IMF Deputy Director of Research, Charles Collyns, confirmed the institution sees some signs of improvement in performance in the first quarter of 2009, “in part because the Brazilian authorities are using macroeconomic policies actively to respond to the shock”.

“Nevertheless, our global view is that the world economy is going to continue to struggle this year, only pick up pace gradually and return to growth next year. Our forecast for Brazil has to be affected by this global view”, Collyns stated.

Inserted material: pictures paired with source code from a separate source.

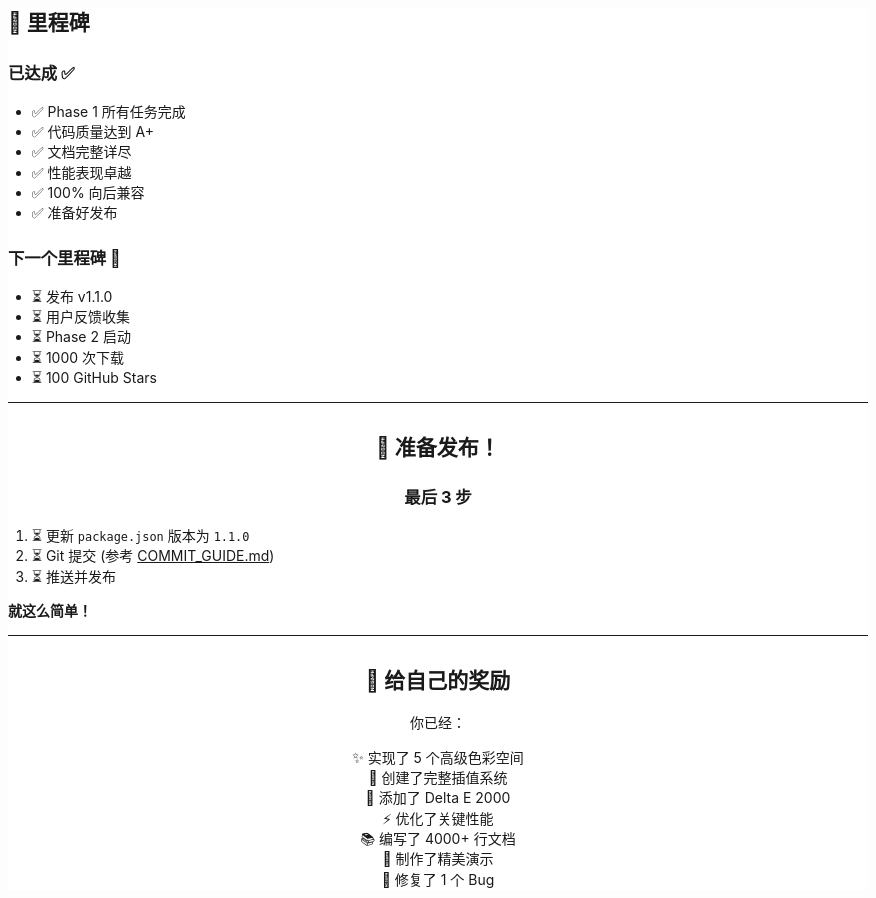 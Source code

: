## 🎊 里程碑

</div>

### 已达成 ✅

- ✅ Phase 1 所有任务完成
- ✅ 代码质量达到 A+
- ✅ 文档完整详尽
- ✅ 性能表现卓越
- ✅ 100% 向后兼容
- ✅ 准备好发布

### 下一个里程碑 🎯

- ⏳ 发布 v1.1.0
- ⏳ 用户反馈收集
- ⏳ Phase 2 启动
- ⏳ 1000 次下载
- ⏳ 100 GitHub Stars

---

<div align="center">

## 🚀 准备发布！

### 最后 3 步

</div>

1. ⏳ 更新 `package.json` 版本为 `1.1.0`
2. ⏳ Git 提交 (参考 [COMMIT_GUIDE.md](./COMMIT_GUIDE.md))
3. ⏳ 推送并发布

**就这么简单！**

---

<div align="center">

## 🎁 给自己的奖励

你已经：

✨ 实现了 5 个高级色彩空间  
🌈 创建了完整插值系统  
📏 添加了 Delta E 2000  
⚡ 优化了关键性能  
📚 编写了 4000+ 行文档  
🎨 制作了精美演示  
🐛 修复了 1 个 Bug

Compared to other Latin American countries, Brazil still holds some advantages, according to IMF report. The cost of financing is one of them. While it has increased substantially for countries like Argentina, Ecuador and Venezuela, it remains relatively low for other countries with better initial positions and larger policy buffers, including Brazil, Chile, Colombia, Mexico and Peru.

Depreciation of the Real, which valued at US$1,75 at the start of 2008 and reached US$2,31 in the fourth quarter, brought significant losses to corporations that used currency derivative strategies in anticipation of continued appreciation of domestic currency. Despite that, the “Global Financial Stability Report”, also issued by the IMF, affirms that local funding in Brazil may be able to mitigate the drop-off in foreign inflows “to a greater extent”.

“External corporate refinancing needs are equivalent to about 10 percent of domestic bank credit to the private sector in China, India, and Brazil”, stated the survey.

History has also taught Brazil some valuable lessons in handling world financial crises. The stock market crash in the U.S. in October of 1987 led Brazil to declare a debt service moratorium. On another occasion, a collapse of US-based hedge fund preceded by a Russian default culminated in a 70% depreciation of the Brazilian Real in January of 1999.

It seems Brazil is learning to manage the ups-and-downs of the world economy. Rather than react to a crisis with pro-cyclic policies, the strategy now is anti-cyclic with structural changes that might put Brazil on the growth path again.